L’uomo del nostro tempo comprende se stesso nella sua soggettività storica e libera; sperimenta se stesso come soggetto capace di determinare il corso degli avvenimenti, cioè di fare storia; ma i fatti ci dicono che la civiltà tecnologica, lungi dall'aver dato soluzione alle questioni fondamentali della vita, ha finito per acutizzarle e per sollevarne altre e ancora più drammatiche.

 

La riduzione di una vera e non superficiale  conoscenza, ha determinato la nascita di un mondo disumano, dove non c'è più posto per le relazioni interpersonali e per lo sviluppo della creatività. 

Le manipolazioni fisiche e biologiche rivelano, ai nostri giorni, la loro  strutturale ambiguità: le potenzialità di vita si sono trasformate in potenzialità di morte. 

 

La maggiore disponibilità che è data all'uomo di programmare il mutamento individuale e collettivo non coincide, di fatto, con la produzione di una migliore qualità di vita. I processi di massificazione sociale e culturale, i rischi originati dalla scoperta e dall'utilizzazione di nuove energie, il ritmo incalzante della vita e  l'accentuarsi, a tutti i  livelli, della conflittualità suscitano un senso crescente di preoccupazione e di disagio, di frustrazione, insicurezza, negatività e alienazione. 

Un mondo cupo e negativo, popolato da uomini spaventati e irati, simili al personaggio ricostruito sullo schermo in “Turner”, dove l’attore Timothy Spall da vita a un uomo che borbotta ed è crudele e rude, incapace di affetto e di solidarietà, mentre l’avvento della tecnologia (il treno, la macchina fotografica), acuisce i segni negativi dell’intera società. 
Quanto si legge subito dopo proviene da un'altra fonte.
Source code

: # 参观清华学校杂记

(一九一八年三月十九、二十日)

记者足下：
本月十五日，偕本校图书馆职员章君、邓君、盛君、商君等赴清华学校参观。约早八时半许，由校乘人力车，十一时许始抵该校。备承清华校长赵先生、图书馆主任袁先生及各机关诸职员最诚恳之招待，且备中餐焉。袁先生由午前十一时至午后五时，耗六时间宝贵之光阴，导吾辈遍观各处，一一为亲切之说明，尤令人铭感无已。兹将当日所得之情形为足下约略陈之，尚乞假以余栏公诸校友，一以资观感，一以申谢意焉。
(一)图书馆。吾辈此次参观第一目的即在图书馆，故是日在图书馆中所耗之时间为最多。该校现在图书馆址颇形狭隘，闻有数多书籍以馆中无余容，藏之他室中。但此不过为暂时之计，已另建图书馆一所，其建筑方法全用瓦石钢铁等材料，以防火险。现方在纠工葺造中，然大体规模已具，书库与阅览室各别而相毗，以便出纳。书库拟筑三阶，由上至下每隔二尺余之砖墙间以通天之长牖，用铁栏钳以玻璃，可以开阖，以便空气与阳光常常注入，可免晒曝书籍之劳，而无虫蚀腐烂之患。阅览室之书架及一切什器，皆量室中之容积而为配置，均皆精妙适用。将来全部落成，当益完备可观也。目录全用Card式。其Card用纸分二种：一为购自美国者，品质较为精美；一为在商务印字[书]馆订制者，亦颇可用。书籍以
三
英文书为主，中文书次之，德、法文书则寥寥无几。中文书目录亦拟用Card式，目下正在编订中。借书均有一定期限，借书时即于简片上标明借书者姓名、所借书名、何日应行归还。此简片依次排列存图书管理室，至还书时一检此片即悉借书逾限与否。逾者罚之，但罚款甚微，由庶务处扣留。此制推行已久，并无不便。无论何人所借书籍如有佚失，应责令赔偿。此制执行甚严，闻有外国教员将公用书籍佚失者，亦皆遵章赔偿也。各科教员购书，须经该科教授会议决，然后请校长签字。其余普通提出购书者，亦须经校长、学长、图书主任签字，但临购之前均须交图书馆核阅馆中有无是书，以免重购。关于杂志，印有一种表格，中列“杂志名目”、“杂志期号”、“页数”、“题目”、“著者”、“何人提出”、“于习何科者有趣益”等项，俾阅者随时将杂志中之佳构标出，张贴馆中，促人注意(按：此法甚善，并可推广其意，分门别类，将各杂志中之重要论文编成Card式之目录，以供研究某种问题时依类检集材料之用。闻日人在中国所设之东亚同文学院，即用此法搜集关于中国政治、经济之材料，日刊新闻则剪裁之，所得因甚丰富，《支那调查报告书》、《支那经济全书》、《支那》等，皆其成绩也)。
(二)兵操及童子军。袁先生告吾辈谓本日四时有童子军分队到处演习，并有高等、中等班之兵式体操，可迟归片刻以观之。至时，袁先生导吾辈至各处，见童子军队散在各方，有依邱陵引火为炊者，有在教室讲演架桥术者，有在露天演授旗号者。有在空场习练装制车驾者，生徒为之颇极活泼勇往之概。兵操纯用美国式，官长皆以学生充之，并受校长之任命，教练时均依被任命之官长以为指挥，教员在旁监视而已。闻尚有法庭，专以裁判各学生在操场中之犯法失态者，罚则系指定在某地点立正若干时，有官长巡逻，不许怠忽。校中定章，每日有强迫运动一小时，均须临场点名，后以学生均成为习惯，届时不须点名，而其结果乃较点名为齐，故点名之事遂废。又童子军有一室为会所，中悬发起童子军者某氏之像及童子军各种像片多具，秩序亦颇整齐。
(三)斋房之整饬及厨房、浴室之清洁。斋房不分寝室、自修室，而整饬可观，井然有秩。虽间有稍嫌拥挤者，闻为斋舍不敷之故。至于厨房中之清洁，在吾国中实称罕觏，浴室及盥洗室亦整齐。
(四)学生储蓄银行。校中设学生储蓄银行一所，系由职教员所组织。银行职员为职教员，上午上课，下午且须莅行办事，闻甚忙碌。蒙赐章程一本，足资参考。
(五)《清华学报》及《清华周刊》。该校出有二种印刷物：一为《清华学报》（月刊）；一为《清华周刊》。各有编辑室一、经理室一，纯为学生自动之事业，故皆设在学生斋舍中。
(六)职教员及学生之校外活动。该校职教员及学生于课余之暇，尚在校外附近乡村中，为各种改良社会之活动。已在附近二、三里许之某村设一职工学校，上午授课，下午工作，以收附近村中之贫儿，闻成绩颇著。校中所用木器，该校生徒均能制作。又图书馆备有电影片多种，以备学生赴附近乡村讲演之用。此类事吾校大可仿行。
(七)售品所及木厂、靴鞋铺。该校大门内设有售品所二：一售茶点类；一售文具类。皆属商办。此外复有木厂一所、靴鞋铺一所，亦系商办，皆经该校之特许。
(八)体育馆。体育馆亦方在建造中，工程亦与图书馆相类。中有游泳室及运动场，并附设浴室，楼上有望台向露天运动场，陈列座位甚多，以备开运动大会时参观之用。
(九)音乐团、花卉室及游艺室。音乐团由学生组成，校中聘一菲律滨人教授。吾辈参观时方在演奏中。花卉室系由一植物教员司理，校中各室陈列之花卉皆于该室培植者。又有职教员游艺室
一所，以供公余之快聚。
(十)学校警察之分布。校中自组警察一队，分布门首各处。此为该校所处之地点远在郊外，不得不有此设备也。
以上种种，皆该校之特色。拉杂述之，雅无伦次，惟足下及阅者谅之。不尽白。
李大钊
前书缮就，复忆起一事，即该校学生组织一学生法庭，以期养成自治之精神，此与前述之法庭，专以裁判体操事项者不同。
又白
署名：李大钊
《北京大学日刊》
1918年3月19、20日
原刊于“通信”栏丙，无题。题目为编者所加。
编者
So che per trasformare un pensiero negativo in uno positivo bisogna innanzitutto smettere di credere al pensiero negativo e formulare un nuovo pensiero, più vicino alla situazione reale.

 

Ma nulla della situazione attuale mi aiuta a farlo e per riuscirvi, alla fine, dovrei affidarmi ad  illusioni percettive e fenomeni di depersonalizzazione e di de realizzazione che porterebbero ad un totale distacco dalla realtà.

 

Una alternativa è la memoria, il ricordo di periodi migliori, una forma di tenace sopravvivenza che la speranza la coglie nel passato, un antidoto montaliano al “male di vivere” , una sorta di "fuite du temps" che divenga punto di partenza di una positività e di un sé (o senso) ritrovato.